Um dos responsáveis pelo levantamento é conhecido por ter dito que as máscaras N95/PFF2 não deveriam ser usadas pois causam acne.

A divulgadora científica Mellanie Fontes-Dutra explica, também em fio do Twitter, que o estudo da Cochrane foi feito levando em consideração pesquisas conduzidas em centros urbanos de países de baixa renda e enfermarias de hospitais de nações de alta renda, situações que não oferecem uma boa comparação, já que a adesão às máscaras e quaisquer outras medidas é muito diferente nos cenários.

Segundo Mellanie, a análise do instituto encontrou “pouca ou nenhuma diferença” no uso de máscaras, mas a baixa adesão às intervenções físicas, assim como o viés das pesquisas estudadas, faz com que não seja possível concluir se o item funciona ou não.

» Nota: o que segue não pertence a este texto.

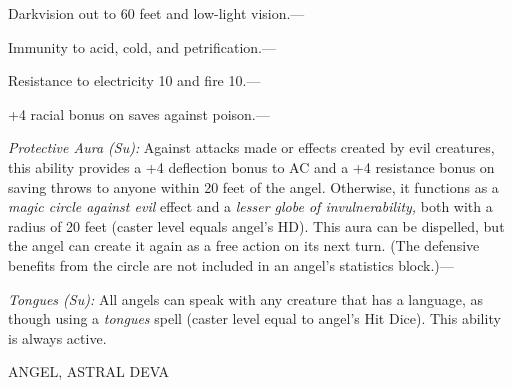 \documentclass{article}
\begin{document}
Darkvision out to 60 feet and low-light vision.---

Immunity to acid, cold, and petrification.---

Resistance to electricity 10 and fire 10.--- 

\parindent=3pt
+4 racial bonus on saves against poison.---

\parindent=0pt
\textit{Protective Aura (Su): }Against attacks made or effects created by evil 
creatures, this ability provides a +4 deflection bonus to AC and a +4 resistance 
bonus on saving throws to anyone within 20 feet of the angel. Otherwise, it functions 
as a \textit{magic circle against evil }effect and a \textit{lesser globe of invulnerability, 
}both with a radius of 20 feet (caster level equals angel's HD). This aura can 
be dispelled, but the angel can create it again as a free action on its next turn. 
(The defensive benefits from the circle are not included in an angel's statistics 
block.)---

\textit{Tongues (Su): }All angels can speak with any creature that has a language, 
as though using a \textit{tongues }spell (caster level equal to angel's Hit Dice). 
This ability is always active.

\vspace{12pt}
ANGEL, ASTRAL DEVA
\end{document}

“O grau de certeza quanto às evidências é baixo a moderado, e isso faz com que o verdadeiro efeito do uso dessas medidas físicas possa ser bem diferente do que foi observado”, escreve a biomédica e neurocientísta da Rede Análise.

Defesa do CFM

Em nota enviada ao Metrópoles, a coordenação de imprensa do CFM diz que a entidade não se posiciona contra as máscaras, e apenas compartilhou com a Anvisa um levantamento sobre o assunto.

“O envio teve como objetivo contribuir com reflexão sobre o tema no âmbito daquela autarquia, em especial no que se refere ao trânsito de passageiros e tripulantes na aviação. No Brasil, chama a atenção o fato das máscaras serem obrigatórias apenas nos aeroportos e aviões, enquanto não são cobradas em outros ambientes, como shows e outras aglomerações. Diante disso, entende-se que cabe à Agência avaliar os documentos e tomar medidas com base nas evidências arroladas, caso as considere pertinentes”, diz a nota.

O CFM explica ainda que o ofício não foi publicado em nenhum local e nem divulgado. O documento foi encaminhado apenas à Anvisa.